Work item
Your answer should be the full set of entries, given again without alteration.

|---|

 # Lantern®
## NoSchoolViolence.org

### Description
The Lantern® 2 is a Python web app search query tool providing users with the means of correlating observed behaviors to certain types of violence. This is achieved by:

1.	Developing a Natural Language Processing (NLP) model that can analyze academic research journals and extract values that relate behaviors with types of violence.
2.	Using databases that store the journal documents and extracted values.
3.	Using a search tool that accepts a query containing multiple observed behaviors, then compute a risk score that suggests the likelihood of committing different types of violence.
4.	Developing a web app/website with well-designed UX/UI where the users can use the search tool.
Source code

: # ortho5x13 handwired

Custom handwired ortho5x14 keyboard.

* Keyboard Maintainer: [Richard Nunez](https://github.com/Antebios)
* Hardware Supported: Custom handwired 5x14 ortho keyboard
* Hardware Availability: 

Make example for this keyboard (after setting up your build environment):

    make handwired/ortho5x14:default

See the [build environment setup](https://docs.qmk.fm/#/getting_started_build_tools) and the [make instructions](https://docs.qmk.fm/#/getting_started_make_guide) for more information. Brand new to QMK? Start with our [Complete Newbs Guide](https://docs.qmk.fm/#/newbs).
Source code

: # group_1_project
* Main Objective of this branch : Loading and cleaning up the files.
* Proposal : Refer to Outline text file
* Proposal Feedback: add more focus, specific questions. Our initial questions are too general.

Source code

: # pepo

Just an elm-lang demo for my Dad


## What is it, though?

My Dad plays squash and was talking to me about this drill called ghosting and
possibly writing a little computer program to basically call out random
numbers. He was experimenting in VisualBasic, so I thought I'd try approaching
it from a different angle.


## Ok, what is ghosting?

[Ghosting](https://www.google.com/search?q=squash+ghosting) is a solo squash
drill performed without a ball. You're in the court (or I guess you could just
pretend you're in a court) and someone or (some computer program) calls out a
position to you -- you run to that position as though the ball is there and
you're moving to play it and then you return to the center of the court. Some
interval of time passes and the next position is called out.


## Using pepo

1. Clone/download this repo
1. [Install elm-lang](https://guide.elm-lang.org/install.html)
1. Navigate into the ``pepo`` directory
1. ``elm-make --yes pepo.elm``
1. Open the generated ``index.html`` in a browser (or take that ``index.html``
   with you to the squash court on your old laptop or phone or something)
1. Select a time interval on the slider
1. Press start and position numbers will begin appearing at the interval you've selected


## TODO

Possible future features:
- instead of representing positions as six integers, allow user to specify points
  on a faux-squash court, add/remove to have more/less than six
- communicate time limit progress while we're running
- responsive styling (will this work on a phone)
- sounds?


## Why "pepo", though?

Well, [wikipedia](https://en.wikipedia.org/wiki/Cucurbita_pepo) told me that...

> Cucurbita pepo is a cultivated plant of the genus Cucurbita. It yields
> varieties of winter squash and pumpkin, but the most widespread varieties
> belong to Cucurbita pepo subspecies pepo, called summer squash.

|---|

Solved problem
 # Lantern®
## NoSchoolViolence.org

### Description
The Lantern® 2 is a Python web app search query tool providing users with the means of correlating observed behaviors to certain types of violence. This is achieved by:

1.	Developing a Natural Language Processing (NLP) model that can analyze academic research journals and extract values that relate behaviors with types of violence.
2.	Using databases that store the journal documents and extracted values.
3.	Using a search tool that accepts a query containing multiple observed behaviors, then compute a risk score that suggests the likelihood of committing different types of violence.
4.	Developing a web app/website with well-designed UX/UI where the users can use the search tool.
Source code

: # ortho5x13 handwired

Custom handwired ortho5x14 keyboard.

* Keyboard Maintainer: [Richard Nunez](https://github.com/Antebios)
* Hardware Supported: Custom handwired 5x14 ortho keyboard
* Hardware Availability: 

Make example for this keyboard (after setting up your build environment):

    make handwired/ortho5x14:default

See the [build environment setup](https://docs.qmk.fm/#/getting_started_build_tools) and the [make instructions](https://docs.qmk.fm/#/getting_started_make_guide) for more information. Brand new to QMK? Start with our [Complete Newbs Guide](https://docs.qmk.fm/#/newbs).
Source code

: # group_1_project
* Main Objective of this branch : Loading and cleaning up the files.
* Proposal : Refer to Outline text file
* Proposal Feedback: add more focus, specific questions. Our initial questions are too general.

Source code

: # pepo

Just an elm-lang demo for my Dad


## What is it, though?

My Dad plays squash and was talking to me about this drill called ghosting and
possibly writing a little computer program to basically call out random
numbers. He was experimenting in VisualBasic, so I thought I'd try approaching
it from a different angle.


## Ok, what is ghosting?

[Ghosting](https://www.google.com/search?q=squash+ghosting) is a solo squash
drill performed without a ball. You're in the court (or I guess you could just
pretend you're in a court) and someone or (some computer program) calls out a
position to you -- you run to that position as though the ball is there and
you're moving to play it and then you return to the center of the court. Some
interval of time passes and the next position is called out.


## Using pepo

1. Clone/download this repo
1. [Install elm-lang](https://guide.elm-lang.org/install.html)
1. Navigate into the ``pepo`` directory
1. ``elm-make --yes pepo.elm``
1. Open the generated ``index.html`` in a browser (or take that ``index.html``
   with you to the squash court on your old laptop or phone or something)
1. Select a time interval on the slider
1. Press start and position numbers will begin appearing at the interval you've selected


## TODO

Possible future features:
- instead of representing positions as six integers, allow user to specify points
  on a faux-squash court, add/remove to have more/less than six
- communicate time limit progress while we're running
- responsive styling (will this work on a phone)
- sounds?


## Why "pepo", though?

Well, [wikipedia](https://en.wikipedia.org/wiki/Cucurbita_pepo) told me that...

> Cucurbita pepo is a cultivated plant of the genus Cucurbita. It yields
> varieties of winter squash and pumpkin, but the most widespread varieties
> belong to Cucurbita pepo subspecies pepo, called summer squash.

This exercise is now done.